There’s probably nothing more controversial in a community than its public schools and education.
Just about everyone is affected by public school systems, either with children in a school or from paying taxes to support local schools. In addition, the public schools in Jackson County — all three systems — make up the county’s largest employment sector. And everyone has opinions about what is right or wrong with public education in general.
While there are many legitimate issues worthy of debate about our public schools, Jackson County is fortunate to have some of the better schools found in the state. Over the last few years, the tide of standardized test scores has shown a consistent pattern of achievement from most of Jackson County’s public schools.

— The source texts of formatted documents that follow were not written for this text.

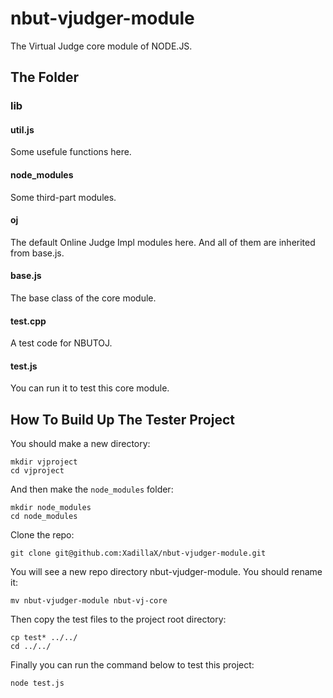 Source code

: # nbut-vjudger-module

The Virtual Judge core module of NODE.JS.

## The Folder

### lib

#### util.js

Some usefule functions here.

#### node_modules

Some third-part modules.

#### oj

The default Online Judge Impl modules here. And all of them are inherited from base.js.

#### base.js

The base class of the core module.

#### test.cpp

A test code for NBUTOJ.

#### test.js

You can run it to test this core module.

## How To Build Up The Tester Project

You should make a new directory:

    mkdir vjproject
    cd vjproject

And then make the `node_modules` folder:

    mkdir node_modules
    cd node_modules

Clone the repo:

    git clone git@github.com:XadillaX/nbut-vjudger-module.git

You will see a new repo directory nbut-vjudger-module. You should rename it:

    mv nbut-vjudger-module nbut-vj-core

Then copy the test files to the project root directory:

    cp test* ../../
    cd ../../

Finally you can run the command below to test this project:

    node test.js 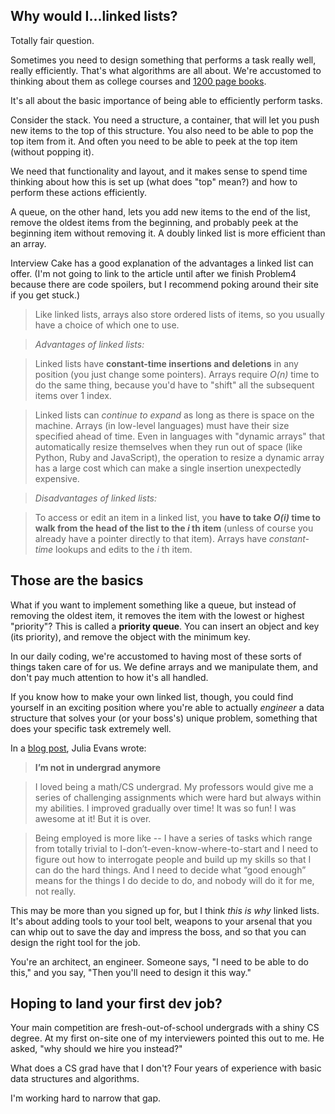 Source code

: Why would I...linked lists?
----

Totally fair question.

Sometimes you need to design something that performs a task really well, really efficiently. That's what algorithms are all about. We're accustomed to thinking about them as college courses and [1200 page books](https://en.wikipedia.org/wiki/Introduction_to_Algorithms).

It's all about the basic importance of being able to efficiently perform tasks.

Consider the stack. You need a structure, a container, that will let you push new items to the top of this structure. You also need to be able to pop the top item from it. And often you need to be able to peek at the top item (without popping it).

We need that functionality and layout, and it makes sense to spend time thinking about how this is set up (what does "top" mean?) and how to perform these actions efficiently.

A queue, on the other hand, lets you add new items to the end of the list, remove the oldest items from the beginning, and probably peek at the beginning item without removing it. A doubly linked list is more efficient than an array.

Interview Cake has a good explanation of the advantages a linked list can offer. (I'm not going to link to the article until after we finish Problem4 because there are code spoilers, but I recommend poking around their site if you get stuck.)

>Like linked lists, arrays also store ordered lists of items, so you usually have a choice of which one to use.

>*Advantages of linked lists:*

>Linked lists have **constant-time insertions and deletions** in any position (you just change some pointers). Arrays require _O(n)_ time to do the same thing, because you'd have to "shift" all the subsequent items over 1 index.

>Linked lists can *continue to expand* as long as there is space on the machine. Arrays (in low-level languages) must have their size specified ahead of time. Even in languages with "dynamic arrays" that automatically resize themselves when they run out of space (like Python, Ruby and JavaScript), the operation to resize a dynamic array has a large cost which can make a single insertion unexpectedly expensive.

>*Disadvantages of linked lists:*

>To access or edit an item in a linked list, you **have to take _O(i)_ time to walk from the head of the list to the _i_ th item** (unless of course you already have a pointer directly to that item). Arrays have _constant-time_ lookups and edits to the _i_ th item.


Those are the basics
----

What if you want to implement something like a queue, but instead of removing the oldest item, it removes the item with the lowest or highest "priority"? This is called a **priority queue**. You can insert an object and key (its priority), and remove the object with the minimum key.

In our daily coding, we're accustomed to having most of these sorts of things taken care of for us. We define arrays and we manipulate them, and don't pay much attention to how it's all handled.

If you know how to make your own linked list, though, you could find yourself in an exciting position where you're able to actually _engineer_ a data structure that solves your (or your boss's) unique problem, something that does your specific task extremely well.

In a [blog post](http://jvns.ca/blog/2016/08/16/how-do-you-work-on-something-important/), Julia Evans wrote:

> **I’m not in undergrad anymore**

> I loved being a math/CS undergrad. My professors would give me a series of challenging assignments which were hard but always within my abilities. I improved gradually over time! It was so fun! I was awesome at it! But it is over.

> Being employed is more like -- I have a series of tasks which range from totally trivial to I-don’t-even-know-where-to-start and I need to figure out how to interrogate people and build up my skills so that I can do the hard things. And I need to decide what “good enough” means for the things I do decide to do, and nobody will do it for me, not really.

This may be more than you signed up for, but I think _this is why_ linked lists. It's about adding tools to your tool belt, weapons to your arsenal that you can whip out to save the day and impress the boss, and so that you can design the right tool for the job.

You're an architect, an engineer. Someone says, "I need to be able to do this," and you say, "Then you'll need to design it this way."


Hoping to land your first dev job?
----

Your main competition are fresh-out-of-school undergrads with a shiny CS degree. At my first on-site one of my interviewers pointed this out to me. He asked, "why should we hire you instead?"

What does a CS grad have that I don't? Four years of experience with basic data structures and algorithms.

I'm working hard to narrow that gap.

That doesn’t mean local schools are perfect or that some couldn’t be better. In fact, just judging a school based on test scores probably isn’t totally accurate; other factors, such as school safety, social/cultural atmosphere, community responsiveness and extracurricular and athletic offerings affect students’ overall education experience.
But at their core, schools exist for academics. Absent other objective criteria, standardized tests results, taken over time, are the best barometer available to see how a particular school is doing. In that regard, most Jackson County schools rank among the best in the state in year-to-year results over a broad swath of tests at multiple grade levels.
Of course, a lot of schools make that claim. School officials are very good at PR spin, often using the phrase that a particular test result was “better than the state average.”
But that phrase is meaningless. Just being at or slightly better than the state average is a very low standard and does not reflect quality or real achievement. Unless a school is significantly better than the state average, it really doesn’t have much to brag about.
And that’s what separates most Jackson County schools from their peers. Rather than just being “at or better” than the state average, most local schools perform well above that mediocre standard.
So even as the economic downturn is affecting local public schools with layoffs and other cutbacks, it should be noted that for the most part, the three Jackson County school systems rank among the state’s best. Of that, the entire community should be proud.
Where are the numbers to back this article? That's what I'm waiting for. Words in a statistical world don't compute. AND BTW everyone can't perform better than 50%. That's just not computable.